#### What the exercise asks
Below are records. Find each line in them that holds the word "Requester" and copy it.

[[ Available data, beginning ]]

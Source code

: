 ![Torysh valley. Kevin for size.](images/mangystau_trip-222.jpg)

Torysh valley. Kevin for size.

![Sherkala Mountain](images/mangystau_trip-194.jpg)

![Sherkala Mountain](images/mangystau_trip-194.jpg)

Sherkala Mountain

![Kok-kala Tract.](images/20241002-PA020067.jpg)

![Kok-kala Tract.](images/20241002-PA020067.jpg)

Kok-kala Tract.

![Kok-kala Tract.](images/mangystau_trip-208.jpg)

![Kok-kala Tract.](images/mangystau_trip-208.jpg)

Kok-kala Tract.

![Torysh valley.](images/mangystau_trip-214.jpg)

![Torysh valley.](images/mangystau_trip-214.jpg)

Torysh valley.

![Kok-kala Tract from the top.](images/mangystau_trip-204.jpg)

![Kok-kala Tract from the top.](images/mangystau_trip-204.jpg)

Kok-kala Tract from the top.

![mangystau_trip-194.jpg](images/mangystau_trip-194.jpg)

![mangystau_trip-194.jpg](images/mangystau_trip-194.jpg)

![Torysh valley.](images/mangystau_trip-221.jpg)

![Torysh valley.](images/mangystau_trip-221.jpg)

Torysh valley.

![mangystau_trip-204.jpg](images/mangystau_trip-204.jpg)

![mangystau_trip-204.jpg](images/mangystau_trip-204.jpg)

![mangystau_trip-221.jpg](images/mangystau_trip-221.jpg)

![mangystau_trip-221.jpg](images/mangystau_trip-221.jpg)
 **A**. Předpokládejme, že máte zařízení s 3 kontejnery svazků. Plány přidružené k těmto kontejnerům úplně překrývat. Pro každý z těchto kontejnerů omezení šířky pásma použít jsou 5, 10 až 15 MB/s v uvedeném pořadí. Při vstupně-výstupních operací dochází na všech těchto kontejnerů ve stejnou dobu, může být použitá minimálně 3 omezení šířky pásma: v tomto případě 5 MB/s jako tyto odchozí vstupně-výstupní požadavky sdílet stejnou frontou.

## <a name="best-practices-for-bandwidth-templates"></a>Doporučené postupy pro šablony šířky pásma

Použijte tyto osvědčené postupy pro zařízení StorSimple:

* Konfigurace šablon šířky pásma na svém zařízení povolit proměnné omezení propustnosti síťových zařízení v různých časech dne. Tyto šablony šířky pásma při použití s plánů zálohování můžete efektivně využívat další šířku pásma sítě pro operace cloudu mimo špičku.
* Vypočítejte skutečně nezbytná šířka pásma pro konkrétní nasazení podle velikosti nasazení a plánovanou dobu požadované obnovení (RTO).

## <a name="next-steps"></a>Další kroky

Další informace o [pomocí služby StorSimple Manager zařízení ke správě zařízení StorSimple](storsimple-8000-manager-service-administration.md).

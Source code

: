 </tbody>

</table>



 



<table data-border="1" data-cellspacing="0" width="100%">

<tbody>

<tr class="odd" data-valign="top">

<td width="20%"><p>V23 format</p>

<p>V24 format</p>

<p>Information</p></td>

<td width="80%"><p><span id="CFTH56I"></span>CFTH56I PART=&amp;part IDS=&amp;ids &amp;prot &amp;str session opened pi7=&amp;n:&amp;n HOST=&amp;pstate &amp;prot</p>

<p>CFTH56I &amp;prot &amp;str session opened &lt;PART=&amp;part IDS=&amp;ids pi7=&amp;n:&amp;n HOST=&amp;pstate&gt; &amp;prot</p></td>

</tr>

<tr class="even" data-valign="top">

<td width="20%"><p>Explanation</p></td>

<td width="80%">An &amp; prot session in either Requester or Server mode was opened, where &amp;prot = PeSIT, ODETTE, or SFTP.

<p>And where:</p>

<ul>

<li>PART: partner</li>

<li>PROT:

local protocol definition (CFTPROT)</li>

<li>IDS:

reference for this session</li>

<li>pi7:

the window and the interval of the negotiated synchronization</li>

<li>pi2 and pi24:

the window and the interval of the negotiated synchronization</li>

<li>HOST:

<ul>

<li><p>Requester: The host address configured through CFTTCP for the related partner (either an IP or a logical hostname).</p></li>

[[ Available data, end ]]

#### Exercise result
<td width="80%">An &amp; prot session in either Requester or Server mode was opened, where &amp;prot = PeSIT, ODETTE, or SFTP.
<li><p>Requester: The host address configured through CFTTCP for the related partner (either an IP or a logical hostname).</p></li>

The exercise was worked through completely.